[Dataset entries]
━━━━━━

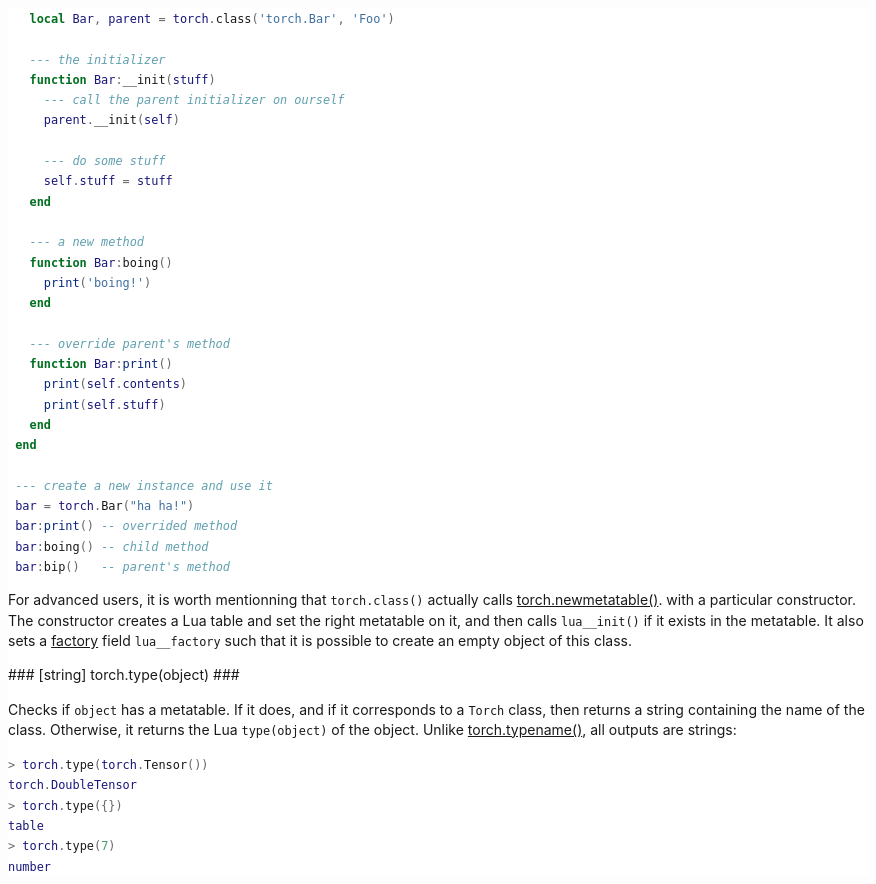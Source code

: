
 ```lua
   local Bar, parent = torch.class('torch.Bar', 'Foo')

   --- the initializer
   function Bar:__init(stuff)
     --- call the parent initializer on ourself
     parent.__init(self)

     --- do some stuff
     self.stuff = stuff
   end

   --- a new method
   function Bar:boing()
     print('boing!')
   end

   --- override parent's method
   function Bar:print()
     print(self.contents)
     print(self.stuff)
   end
 end

 --- create a new instance and use it
 bar = torch.Bar("ha ha!")
 bar:print() -- overrided method
 bar:boing() -- child method
 bar:bip()   -- parent's method

```

For advanced users, it is worth mentionning that `torch.class()` actually
calls [torch.newmetatable()](#torch.newmetatable).  with a particular
constructor. The constructor creates a Lua table and set the right
metatable on it, and then calls ```lua__init()``` if it exists in the
metatable. It also sets a [factory](#torch.factory) field ```lua__factory``` such that it
is possible to create an empty object of this class.

<a name="torch.type"/>
### [string] torch.type(object) ###

Checks if `object` has a metatable. If it does, and if it corresponds to a
`Torch` class, then returns a string containing the name of the
class. Otherwise, it returns the Lua `type(object)` of the object.
Unlike [torch.typename()](#torch.typename), all outputs are strings:

```lua
> torch.type(torch.Tensor())
torch.DoubleTensor
> torch.type({})
table
> torch.type(7)
number
```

━━━━━━

WORK INSTRUCTIONS: The answer must be the lines from the one containing "For advanced users, it" through the last line of the records, written out exactly; please include nothing more.

TASK RESPONSE:
For advanced users, it is worth mentionning that `torch.class()` actually
calls [torch.newmetatable()](#torch.newmetatable).  with a particular
constructor. The constructor creates a Lua table and set the right
metatable on it, and then calls ```lua__init()``` if it exists in the
metatable. It also sets a [factory](#torch.factory) field ```lua__factory``` such that it
is possible to create an empty object of this class.

<a name="torch.type"/>
### [string] torch.type(object) ###

Checks if `object` has a metatable. If it does, and if it corresponds to a
`Torch` class, then returns a string containing the name of the
class. Otherwise, it returns the Lua `type(object)` of the object.
Unlike [torch.typename()](#torch.typename), all outputs are strings:

```lua
> torch.type(torch.Tensor())
torch.DoubleTensor
> torch.type({})
table
> torch.type(7)
number
```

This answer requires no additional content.